Food processors are converting to new inspection systems to determine the
safety of their products. That means they need quick answers to questions
about the presence of pathogenic bacteria on those products before they
reach the end of the line. A discipline known popularly among scientists
as "rapid methods" is dedicated to exploring ways to shorten the
time it takes to determine the microbiological content of food during processing.
Dr. Daniel Fung of Kansas State University is one of the world's top authorities on the subject. He speaks to audiences around the globe, both scientists and non-scientists, about the quest for safer food through microbiological research. Fung, a professor in the KSU animal sciences and industry department and a principal investigator in the Food Safety Consortium, has elevated his field to a high profile.
Each summer he hosts an international workshop in "Rapid Methods and Automation in Microbiology" at the KSU campus. This year the 16th annual session will be held July 12-19. The conference attracts participants from throughout the U.S. and numerous foreign countries. Many of Fung's guests are people who have attended his lectures during his frequent international travels. He sends out a Christmas card each year containing a world map of the previous year's transoceanic trips.
Fung, an enthusiastic scientist who often arrives at his office well before sunrise, is a prolific contributor to journals, books, and academic conferences. He's often on the go, whether darting across the continent or rushing down the stairs in his campus office building. If you find him with a few minutes of time to spare, he will gladly deliver a compressed version of the latest developments in rapid methods and explain their significance for both the average consumer and the laboratory researcher.
Fung emphasizes that rapid methods for detecting pathogens in food processing is a vital part of the Hazard Analysis and Critical Control Points system (HACCP). It's a science-based system for discovering and eliminating pathogenic bacteria in meats as it goes through the production process, rather than relying solely on visual inspection for visible pathogens at the end of the process. Food processors are responsible for implementing the procedures and maintaining quality control. To do so, they rely on the sort of research performed by Fung and other rapid methods experts.
"If you have a good HACCP program, then you are pretty sure you processed the food properly," Fung said. "If you had good processing, then hopefully at the tail end your food is safe. But these rapid methods will tell you whether you are doing it right or not."

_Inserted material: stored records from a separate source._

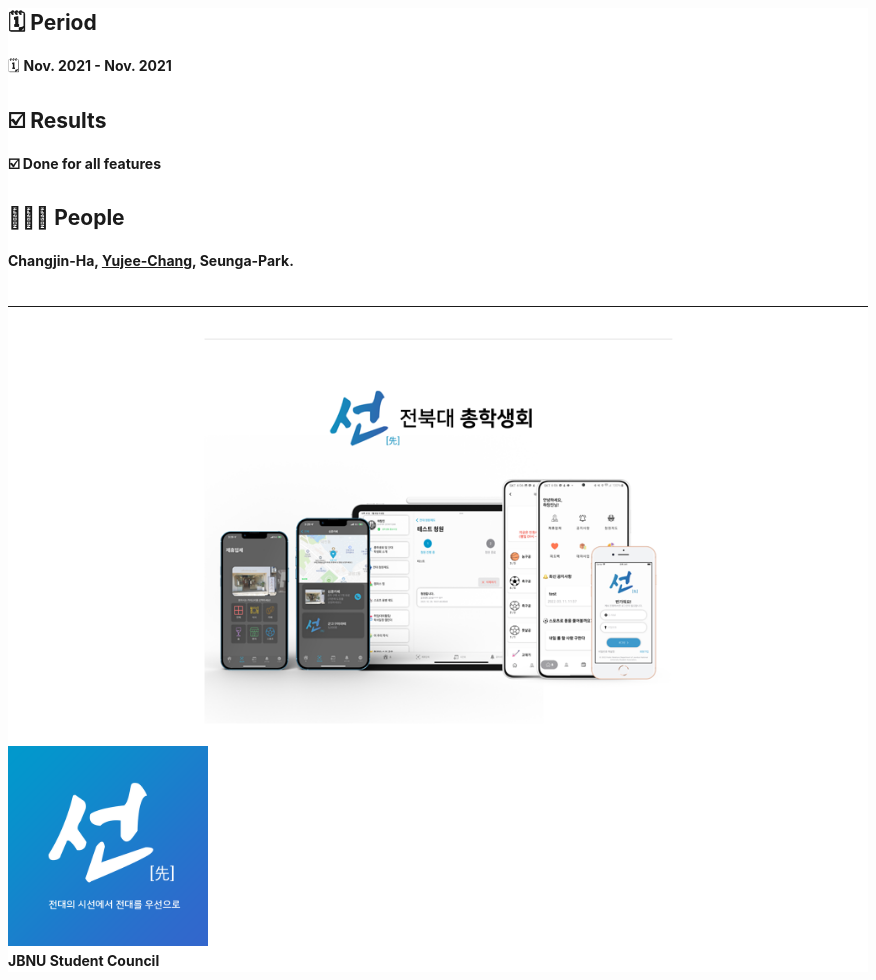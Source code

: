 ## 🗓️ Period
🗓️ <b>Nov. 2021 - Nov. 2021<br>

## ☑️ Results
☑️ <b>Done for all features<br>

## 👩‍👧‍👦 People
Changjin-Ha, [Yujee-Chang](https://github.com/yujeecatherine), Seunga-Park.<br><br>

- - -

<img src="res/JBNUCH_mockup.png"><br>
<img width="200px;" src="res/ic_JBNUCH.png"><br>
JBNU Student Council<br>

The need for developing rapid methods of identifying the presence of pathogens was driven home when it became apparent that food microbiologists had fallen behind clinical microbiologists in their respective areas of research. "Because of the need to save lives in hospital environments, clinical microbiologists initiated rapid methods in the mid-1960s and accelerated work in the 1970s," Fung said.
Clinical microbiologists' research resulted in the development of several diagnostic kits for use in clinical settings. Through the 1970s, the food microbiologists remained about 10 years behind the clinical microbiologists in development of applicable methods, but then they began to catch up.
"The food microbiologists discovered that they can use some of the clinical diagnostic kits to do things," Fung explained. "They're piggy-backing on the technology of the clinical microbiologists. And a lot of them found they can do a lot also, so the food microbiologists started to get into the rapid methods scenario and the whole field started to move along with the clinical microbiologists."
As the technology advances, food scientists at processing plants can find out in reduced time frames whether food has pathogenic bacteria. Even with the progress made to date, "rapid" still means within a day.
"Everybody would love to have an answer (on pathogenicity status) in four hours, but it's not attainable at this time," Fung said. "Eight hours, maybe, right now. It's realistically one working day. Compare that with conventional methods --- it took seven days to get results on Salmonella or for E. coli 0157:H7."
Seven-day waiting periods were not practical for purposes of assuring food safety. "If you take a piece of food and find seven days later that it has Salmonella, so what? It's already gone all over the place," Fung said. "Now, overnight, you can tell positive or negative for Salmonella or E. coli 0157:H7."
Fung acknowledged that four-hour waiting periods would be the ideal. If a scientist at a processing plant begins conducting a test by 9 a.m., it would be possible to have results by 1 p.m. Then, Fung said, if a problem is discovered a supervisor has time during the day to determine what step to take next.
The length of time required to obtain answers to tests on food samples varies among some tests. Some are almost instantaneous and are simple enough that analysts need only drop samples into a testing unit and obtain the results within minutes. The speed of other tests depends on the complexity of equipment. Many diagnostic kits perform many tests for one organism at a time and some can handle hundreds of samples at a time.
But more work remains to be done before instant answers are readily available for more types of tests. "To make a quantum jump to instantaneous detection of foodborne pathogens in a complex food matrix, microbiologists need to understand more fully the unique characteristics of target foodborne pathogens and potential emerging pathogens," Fung wrote last year in an article for Food Technology. "They must work with biochemists, immunologists, chemists, physicists, biophysicists, electronic engineers, instrumental engineers, etc., to develop new and more accurate rapid methods. The future is bright for this field of endeavor for promoting food safety and protecting the health of consumers nationally and internationally."